Totto-chan kept her promise and put everything back into the tank. It was a terrible job getting it out, but putting it back was much quicker. She put some of the wet earth in, too. Then she smoothed the ground, put the cover back properly, and took the ladle back to the janitor's shed.

That night before she went to bed Totto-chan thought about the beautiful purse she had dropped into the darkness. She was sad about losing it, but the day's exertion had made her so tired it was not long before she was fast asleep.

Meanwhile, at the scene of her toil, the damp earth shimmered in the moonlight like some beautiful thing.

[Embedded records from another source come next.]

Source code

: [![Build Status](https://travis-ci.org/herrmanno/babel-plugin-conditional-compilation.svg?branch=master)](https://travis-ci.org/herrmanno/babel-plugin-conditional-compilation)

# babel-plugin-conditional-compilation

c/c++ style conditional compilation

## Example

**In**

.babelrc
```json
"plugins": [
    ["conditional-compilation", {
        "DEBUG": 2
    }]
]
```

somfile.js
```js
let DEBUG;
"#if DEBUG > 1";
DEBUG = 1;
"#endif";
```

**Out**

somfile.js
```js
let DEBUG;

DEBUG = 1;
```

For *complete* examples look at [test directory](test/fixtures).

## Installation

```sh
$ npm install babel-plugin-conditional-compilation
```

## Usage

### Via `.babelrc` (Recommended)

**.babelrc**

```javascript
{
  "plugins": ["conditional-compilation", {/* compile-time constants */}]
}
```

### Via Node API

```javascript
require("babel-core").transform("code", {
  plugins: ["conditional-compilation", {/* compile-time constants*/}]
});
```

And somewhere the purse rested quietly.

Totto-chan's Name

Totto-chan's real name was Tetsuko. Before she was born all Mother's and Daddy's friends and relatives said they were sure the baby would be a boy. It was their first child, and they believed it. So they decided to name the baby Toru. When the baby turned out to be a girl, they were a bit disappointed, but they both liked the Chinese character for toru (which means to penetrate, to carry far, to be clear and resonant, as a voice) so they made it into a girl's name by using its Chinese-derived pronunciation tetsu and adding the suffix ko often used for girls' names.

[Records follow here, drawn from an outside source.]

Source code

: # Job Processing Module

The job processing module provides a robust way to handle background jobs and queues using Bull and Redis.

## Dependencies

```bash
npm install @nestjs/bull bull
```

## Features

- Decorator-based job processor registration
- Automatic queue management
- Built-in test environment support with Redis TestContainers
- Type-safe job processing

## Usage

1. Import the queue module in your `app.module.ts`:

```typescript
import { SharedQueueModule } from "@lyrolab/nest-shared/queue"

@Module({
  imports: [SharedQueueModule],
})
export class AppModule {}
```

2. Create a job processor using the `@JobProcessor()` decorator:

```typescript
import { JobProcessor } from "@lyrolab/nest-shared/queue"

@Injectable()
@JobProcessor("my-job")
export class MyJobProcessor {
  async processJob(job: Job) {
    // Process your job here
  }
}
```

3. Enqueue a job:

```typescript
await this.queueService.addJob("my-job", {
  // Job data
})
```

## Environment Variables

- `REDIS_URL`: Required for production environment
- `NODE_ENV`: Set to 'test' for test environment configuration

So everybody called her Tetsuko-chan (chan is the familiar form of the san used after a person's name). But it didn't sound quite like Tetsuko-chan to her. Whenever
anyone asked her what her name was, she would answer, "Totto-chan." She even
thought that chan was part of her name, too.

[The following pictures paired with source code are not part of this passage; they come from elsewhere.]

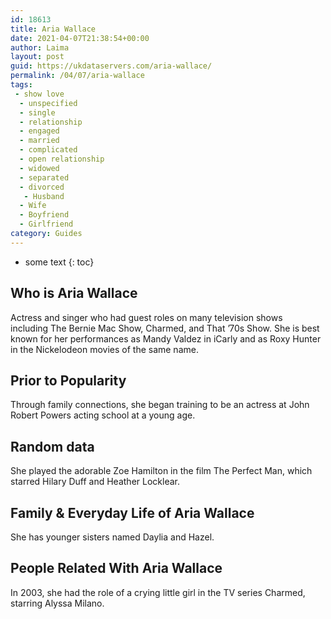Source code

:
 ```yaml
---
id: 18613
title: Aria Wallace
date: 2021-04-07T21:38:54+00:00
author: Laima
layout: post
guid: https://ukdataservers.com/aria-wallace/
permalink: /04/07/aria-wallace
tags:
 - show love
  - unspecified
  - single
  - relationship
  - engaged
  - married
  - complicated
  - open relationship
  - widowed
  - separated
  - divorced
   - Husband
  - Wife
  - Boyfriend
  - Girlfriend
category: Guides
---
```


* some text
{: toc}


## Who is Aria Wallace
                  
                  
                  
Actress and singer who had guest roles on many television shows including The Bernie Mac Show, Charmed, and That &#8217;70s Show. She is best known for her performances as Mandy Valdez in iCarly and as Roxy Hunter in the Nickelodeon movies of the same name. 
                  
              
            
              
            
                
                
                
## Prior to Popularity
                  
                  
                  
Through family connections, she began training to be an actress at John Robert Powers acting school at a young age.
                  
              
            
              
            
                
                
                
## Random data
                  
                  
                  
She played the adorable Zoe Hamilton in the film The Perfect Man, which starred Hilary Duff and Heather Locklear.
                  
              
            
              
            
                
                
                
## Family & Everyday Life of Aria Wallace
                  
                  
                  
She has younger sisters named Daylia and Hazel. 
                  
              
            
              
            
                
                
                
## People Related With Aria Wallace
                  
                  
                  
In 2003, she had the role of a crying little girl in the TV series Charmed, starring Alyssa Milano.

Daddy sometimes called her Totsky, as if she were a boy. He'd say, "Totsky! Come and help me take these bugs off the roses!" But except for Daddy and Rocky everybody else called her Totto-chan, and although she wrote her name as Tetsuko in her notebooks at school, she still went on thinking of herself as Totto-chan.

Radio Comedians

Yesterday Totto-chan was very upset. Mother had said, "You mustn't listen to any more comedians on the radio."

When Totto-chan was a little girl, radios were large and made of wood. They were very elegant. Theirs was rectangular with a rounded top, and a big speaker in front covered with pink silk and carved arabesques. It had two control knobs.

Even before she started school, Totto-chan liked to listen to rakugo comedians, pressing her ear against the pink silk. She thought their jokes were terribly funny. Mother had never objected to her listening to them until yesterday.

Last night some of Daddy's friends from the orchestra came to their house to practice string quartets in the living room.

"Mr. Tsunesada Tachibana, who plays the cello, has brought you some bananas," said Mother.

Totto-chan was thrilled. She bowed politely to Mr. Tachibana, and by way of thanks exclaimed to her mother, "Hey, Ma, this is pretty goddam good!"

After that Totto-chan had to listen in secret when Mother and Daddy were out. When the comedians were good, she would laugh uproariously. If any grown-ups had been watching, they might well have wondered how such a small girl could understand such difficult jokes. But there's no doubt that children have an innate sense of humor. No matter how young they are, they always know when something's really funny.

Railroad Car Arrives

"There's a new railroad car coming tonight," said Miyo-chan during the lunchtime break. Miyo-chan was the headmaster's third daughter and was in Totto-chan's class.
There were already six cars lined up together as classrooms, but one more was coming. Miyo-chan said it was going to be a library car. They were all terribly excited.

"I wonder what route it will take to get to the school," someone said. It was a challenging topic. There was a momentary hush.
"Maybe it will come along the Oimachi Line tracks and then branch off this way at that level crossing," someone suggested.

"Then it would have to derail," said someone else. "Maybe they'll just bring it on a cart," said another.
"There wouldn't be a cart big enough to hold one of those cars," someone pointed out immediately.

“I suppose not...”

Ideas petered out. The children realized a railroad car certainly wouldn't fit on a cart or even a truck.

"Rails!" said Totto-chan after much thought.

"You know, they're probably going to lay some rails right here to the school!" "From where?" asked someone.
"Where? From wherever the train is now," said Totto-chan, beginning to think her idea wasn't such a good one, after all. She had no idea where the car was coming from, and, anyway, they wouldn't pull down houses and things in order to lay tracks in a straight line to the school.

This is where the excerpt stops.